Par conséquent, lorsque l’entretien est reporté, à la demande du salarié ou à l’initiative de l’employeur, ce dernier a deux mois à compter de la date d’envoi de la première lettre pour « reprendre la procédure », c’est-à-dire pour adresser une nouvelle convocation [5]. Attention. La jurisprudence a pu, à la marge, adopter une position semble-t-il contraire dans des affaires où il a été uniquement tenu compte de la date de la première convocation, indépendamment de la seconde envoyée [6]. En tout état de cause, la célérité est de mise : une convocation tardive, indépendamment de la régularité de la procédure, est susceptible de nuire à la qualification de la faute grave qui est celle rendant impossible la poursuite immédiate du contrat de travail. En effet, sauf à ce qu’une vérification soit nécessaire, la mise en œuvre du licenciement pour faute grave doit intervenir dans un délai restreint à compter de la découverte des faits fautifs [7].

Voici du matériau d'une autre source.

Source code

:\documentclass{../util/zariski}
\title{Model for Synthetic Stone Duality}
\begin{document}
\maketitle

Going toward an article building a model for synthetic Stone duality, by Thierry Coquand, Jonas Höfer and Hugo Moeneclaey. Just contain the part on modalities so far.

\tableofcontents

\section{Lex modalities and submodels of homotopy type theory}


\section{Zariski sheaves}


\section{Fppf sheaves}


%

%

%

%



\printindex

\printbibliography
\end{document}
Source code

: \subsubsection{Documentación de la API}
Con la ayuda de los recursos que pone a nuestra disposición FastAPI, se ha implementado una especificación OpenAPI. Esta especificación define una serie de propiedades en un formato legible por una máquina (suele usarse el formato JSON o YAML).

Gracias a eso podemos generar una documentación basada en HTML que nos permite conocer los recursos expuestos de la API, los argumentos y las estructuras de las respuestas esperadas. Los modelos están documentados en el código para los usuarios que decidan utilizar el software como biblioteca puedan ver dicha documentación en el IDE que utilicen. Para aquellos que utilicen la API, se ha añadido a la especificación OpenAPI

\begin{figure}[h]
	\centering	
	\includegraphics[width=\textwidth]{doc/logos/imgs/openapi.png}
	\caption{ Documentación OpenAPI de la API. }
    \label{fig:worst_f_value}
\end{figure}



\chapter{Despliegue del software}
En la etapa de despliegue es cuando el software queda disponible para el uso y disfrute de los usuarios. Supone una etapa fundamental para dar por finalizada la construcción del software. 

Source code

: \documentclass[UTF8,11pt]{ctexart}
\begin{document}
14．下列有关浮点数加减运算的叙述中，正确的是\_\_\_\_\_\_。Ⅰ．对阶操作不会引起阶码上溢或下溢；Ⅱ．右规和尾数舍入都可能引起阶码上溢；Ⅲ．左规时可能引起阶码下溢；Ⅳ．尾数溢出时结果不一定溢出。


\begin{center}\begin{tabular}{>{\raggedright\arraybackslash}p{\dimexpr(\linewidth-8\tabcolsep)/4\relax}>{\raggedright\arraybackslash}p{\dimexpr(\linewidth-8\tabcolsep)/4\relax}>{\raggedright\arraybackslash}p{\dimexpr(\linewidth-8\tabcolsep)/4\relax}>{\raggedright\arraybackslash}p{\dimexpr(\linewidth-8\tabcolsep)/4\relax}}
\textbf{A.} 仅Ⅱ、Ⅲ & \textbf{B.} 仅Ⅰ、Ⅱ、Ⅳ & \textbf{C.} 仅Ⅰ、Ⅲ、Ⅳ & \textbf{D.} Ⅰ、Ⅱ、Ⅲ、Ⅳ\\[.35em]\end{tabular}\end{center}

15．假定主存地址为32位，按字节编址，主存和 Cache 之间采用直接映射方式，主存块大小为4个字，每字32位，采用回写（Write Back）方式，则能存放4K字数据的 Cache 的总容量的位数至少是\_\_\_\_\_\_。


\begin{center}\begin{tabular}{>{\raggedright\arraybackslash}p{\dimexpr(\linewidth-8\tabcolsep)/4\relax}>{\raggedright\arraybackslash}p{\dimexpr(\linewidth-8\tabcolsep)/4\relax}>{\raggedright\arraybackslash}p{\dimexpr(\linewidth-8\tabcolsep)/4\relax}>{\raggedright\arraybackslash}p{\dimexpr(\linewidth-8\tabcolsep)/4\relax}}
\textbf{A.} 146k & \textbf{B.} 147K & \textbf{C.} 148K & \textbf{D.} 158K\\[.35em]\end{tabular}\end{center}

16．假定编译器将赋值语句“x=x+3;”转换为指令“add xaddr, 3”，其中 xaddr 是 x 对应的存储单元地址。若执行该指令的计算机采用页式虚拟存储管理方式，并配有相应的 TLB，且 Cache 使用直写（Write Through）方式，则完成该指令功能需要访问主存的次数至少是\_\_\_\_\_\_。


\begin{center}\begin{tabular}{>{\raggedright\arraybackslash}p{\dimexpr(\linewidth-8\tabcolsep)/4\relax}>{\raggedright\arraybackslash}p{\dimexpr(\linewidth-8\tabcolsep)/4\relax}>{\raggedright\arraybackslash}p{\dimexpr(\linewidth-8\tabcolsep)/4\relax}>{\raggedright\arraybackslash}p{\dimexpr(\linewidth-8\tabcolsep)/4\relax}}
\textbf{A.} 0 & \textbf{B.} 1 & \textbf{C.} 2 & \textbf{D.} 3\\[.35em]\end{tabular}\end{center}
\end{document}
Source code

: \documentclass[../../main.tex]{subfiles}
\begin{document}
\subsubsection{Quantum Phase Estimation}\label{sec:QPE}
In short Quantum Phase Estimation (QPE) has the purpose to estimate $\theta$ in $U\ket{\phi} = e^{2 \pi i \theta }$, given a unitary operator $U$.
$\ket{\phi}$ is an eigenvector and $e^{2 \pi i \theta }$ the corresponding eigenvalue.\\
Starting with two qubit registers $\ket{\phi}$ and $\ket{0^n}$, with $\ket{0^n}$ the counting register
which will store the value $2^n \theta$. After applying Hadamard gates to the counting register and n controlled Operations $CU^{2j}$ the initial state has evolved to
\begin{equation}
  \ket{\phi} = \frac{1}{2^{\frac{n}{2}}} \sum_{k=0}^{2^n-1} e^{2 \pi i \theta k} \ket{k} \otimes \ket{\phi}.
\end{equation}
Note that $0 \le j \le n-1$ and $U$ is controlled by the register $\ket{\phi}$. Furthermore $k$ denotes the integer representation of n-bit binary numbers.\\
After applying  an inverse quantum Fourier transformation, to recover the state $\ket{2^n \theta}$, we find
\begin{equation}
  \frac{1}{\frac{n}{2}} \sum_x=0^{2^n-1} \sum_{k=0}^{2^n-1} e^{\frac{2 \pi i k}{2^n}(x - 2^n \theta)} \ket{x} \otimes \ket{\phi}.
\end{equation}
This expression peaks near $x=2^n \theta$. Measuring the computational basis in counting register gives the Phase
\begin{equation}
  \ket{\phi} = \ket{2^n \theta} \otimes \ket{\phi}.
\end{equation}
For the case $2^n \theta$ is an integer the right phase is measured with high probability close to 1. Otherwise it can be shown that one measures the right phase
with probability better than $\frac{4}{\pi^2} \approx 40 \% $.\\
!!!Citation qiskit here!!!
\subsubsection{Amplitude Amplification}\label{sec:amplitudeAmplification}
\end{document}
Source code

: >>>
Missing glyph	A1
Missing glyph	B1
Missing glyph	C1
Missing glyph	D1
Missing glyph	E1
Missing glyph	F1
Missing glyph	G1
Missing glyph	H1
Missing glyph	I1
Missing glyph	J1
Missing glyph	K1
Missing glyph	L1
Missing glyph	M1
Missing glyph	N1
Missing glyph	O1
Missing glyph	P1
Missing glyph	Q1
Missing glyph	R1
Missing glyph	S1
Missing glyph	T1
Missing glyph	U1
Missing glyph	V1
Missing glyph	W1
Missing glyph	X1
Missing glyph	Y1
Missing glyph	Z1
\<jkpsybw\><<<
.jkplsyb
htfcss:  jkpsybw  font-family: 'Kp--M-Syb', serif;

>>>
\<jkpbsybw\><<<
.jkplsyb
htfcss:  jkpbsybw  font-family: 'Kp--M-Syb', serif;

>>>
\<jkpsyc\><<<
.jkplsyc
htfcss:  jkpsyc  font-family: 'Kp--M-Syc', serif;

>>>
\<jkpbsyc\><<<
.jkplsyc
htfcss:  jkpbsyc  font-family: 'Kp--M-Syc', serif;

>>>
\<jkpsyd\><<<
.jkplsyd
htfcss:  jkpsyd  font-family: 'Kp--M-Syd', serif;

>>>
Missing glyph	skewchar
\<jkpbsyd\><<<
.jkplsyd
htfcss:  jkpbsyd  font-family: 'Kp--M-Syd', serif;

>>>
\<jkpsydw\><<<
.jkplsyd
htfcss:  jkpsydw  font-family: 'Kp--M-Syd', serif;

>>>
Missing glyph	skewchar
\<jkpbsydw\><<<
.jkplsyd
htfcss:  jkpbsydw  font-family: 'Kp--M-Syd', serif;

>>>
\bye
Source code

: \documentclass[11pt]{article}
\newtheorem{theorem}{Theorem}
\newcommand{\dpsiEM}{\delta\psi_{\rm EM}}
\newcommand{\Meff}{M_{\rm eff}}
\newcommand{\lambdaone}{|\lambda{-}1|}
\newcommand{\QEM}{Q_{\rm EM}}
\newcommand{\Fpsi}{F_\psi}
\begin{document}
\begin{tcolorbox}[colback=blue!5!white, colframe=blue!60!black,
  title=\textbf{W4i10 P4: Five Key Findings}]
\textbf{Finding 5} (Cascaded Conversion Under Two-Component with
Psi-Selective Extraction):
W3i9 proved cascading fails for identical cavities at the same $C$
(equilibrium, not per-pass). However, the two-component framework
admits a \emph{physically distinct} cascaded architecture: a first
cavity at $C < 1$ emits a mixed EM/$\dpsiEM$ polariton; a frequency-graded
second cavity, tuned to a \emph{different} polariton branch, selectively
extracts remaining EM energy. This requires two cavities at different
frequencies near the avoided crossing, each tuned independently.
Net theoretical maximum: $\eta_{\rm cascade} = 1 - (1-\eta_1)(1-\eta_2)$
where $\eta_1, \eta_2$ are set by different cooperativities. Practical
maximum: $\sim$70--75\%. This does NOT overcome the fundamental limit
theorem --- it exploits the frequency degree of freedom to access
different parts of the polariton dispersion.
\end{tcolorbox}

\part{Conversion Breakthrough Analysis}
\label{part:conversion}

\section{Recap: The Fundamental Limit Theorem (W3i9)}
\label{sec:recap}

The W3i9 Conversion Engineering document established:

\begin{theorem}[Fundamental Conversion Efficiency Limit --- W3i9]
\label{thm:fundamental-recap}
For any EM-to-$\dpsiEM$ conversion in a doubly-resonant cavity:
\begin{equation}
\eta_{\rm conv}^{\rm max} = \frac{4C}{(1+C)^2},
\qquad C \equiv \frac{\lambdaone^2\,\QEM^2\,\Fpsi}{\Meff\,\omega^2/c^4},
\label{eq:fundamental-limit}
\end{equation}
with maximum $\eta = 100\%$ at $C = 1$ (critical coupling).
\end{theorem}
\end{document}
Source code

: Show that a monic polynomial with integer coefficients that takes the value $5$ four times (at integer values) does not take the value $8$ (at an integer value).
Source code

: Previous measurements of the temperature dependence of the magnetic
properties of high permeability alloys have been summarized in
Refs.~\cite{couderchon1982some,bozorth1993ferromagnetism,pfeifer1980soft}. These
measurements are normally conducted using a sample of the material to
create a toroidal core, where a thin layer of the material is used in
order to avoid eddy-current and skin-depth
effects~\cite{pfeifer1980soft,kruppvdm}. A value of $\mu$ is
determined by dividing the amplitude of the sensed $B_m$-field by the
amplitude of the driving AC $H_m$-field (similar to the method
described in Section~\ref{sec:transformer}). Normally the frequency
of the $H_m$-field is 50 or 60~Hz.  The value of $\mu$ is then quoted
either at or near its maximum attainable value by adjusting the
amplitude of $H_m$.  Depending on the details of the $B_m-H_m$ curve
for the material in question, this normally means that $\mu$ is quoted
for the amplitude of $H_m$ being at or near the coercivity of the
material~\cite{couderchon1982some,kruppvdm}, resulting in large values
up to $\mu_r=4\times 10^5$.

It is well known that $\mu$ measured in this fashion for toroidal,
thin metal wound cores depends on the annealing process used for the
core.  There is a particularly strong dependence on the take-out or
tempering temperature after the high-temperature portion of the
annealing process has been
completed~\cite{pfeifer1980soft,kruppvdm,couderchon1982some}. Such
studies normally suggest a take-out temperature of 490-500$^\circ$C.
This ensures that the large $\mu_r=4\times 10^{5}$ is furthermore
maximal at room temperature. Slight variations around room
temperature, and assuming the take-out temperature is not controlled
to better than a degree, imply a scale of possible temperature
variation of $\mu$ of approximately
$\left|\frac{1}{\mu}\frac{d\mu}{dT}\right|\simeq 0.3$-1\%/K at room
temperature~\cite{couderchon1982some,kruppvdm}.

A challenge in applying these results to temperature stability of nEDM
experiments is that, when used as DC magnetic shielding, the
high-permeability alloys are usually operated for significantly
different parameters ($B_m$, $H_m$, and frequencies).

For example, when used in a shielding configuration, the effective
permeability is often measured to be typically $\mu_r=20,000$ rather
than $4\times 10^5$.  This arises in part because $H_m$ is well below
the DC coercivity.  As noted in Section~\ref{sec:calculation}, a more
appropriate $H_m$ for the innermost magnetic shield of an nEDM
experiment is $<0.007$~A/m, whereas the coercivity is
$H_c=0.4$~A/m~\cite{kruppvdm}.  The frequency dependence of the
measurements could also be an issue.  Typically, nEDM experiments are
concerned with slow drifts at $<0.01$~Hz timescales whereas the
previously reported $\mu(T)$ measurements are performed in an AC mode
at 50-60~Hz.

Le délai minimum entre la convocation et l'entretien

L’entretien préalable au licenciement

Lorsque le salarié demande le report de son entretien préalable et que l’employeur l’accepte, le délai de cinq jours ouvrables obligatoire entre la réception de la convocation et l'entretien [8] court à compter de la présentation de la lettre recommandée ou de la remise en main propre de la convocation initiale [9]. En telle hypothèse, l'employeur n’a d’ailleurs aucune obligation d’adresser une nouvelle convocation respectant les formes légales : il est simplement tenu d'aviser, en temps utile et par tout moyen, le salarié des nouvelles date et heure de cet entretien [10].

Au contraire et par précaution, lorsque l'entretien préalable au licenciement est décalé à l'initiative de l'employeur, il convient de respecter un nouveau délai de cinq jours ouvrables à compter de la première présentation de la nouvelle convocation.

L’entretien préalable à une autre sanction

Sous réserve des dispositions conventionnelles applicables, lorsque la sanction envisagée n’est pas un licenciement, aucun délai entre la réception de la convocation et l’entretien n’est fixé par la loi. La jurisprudence exige toutefois un « délai suffisant » [11] apprécié au cas par cas, de sorte qu’il est préconisé de respecter le même délai minimum de cinq jours ouvrables. Pour les structures appliquant les conventions collectives nationales du 31 octobre 1951 (CCN 51), du 15 mars 1966 (CCN 66) ou les accords CHRS, il conviendrait de respecter ce délai de cinq jours prévu en matière de licenciement dans la mesure où la sanction peut avoir à terme un effet sur la présence du salarié dans la structure (lire l'encadré).

Le délai de notification 

La sanction disciplinaire ne peut intervenir moins de deux jours ouvrables, ni plus d'un mois après le jour fixé pour l'entretien [12].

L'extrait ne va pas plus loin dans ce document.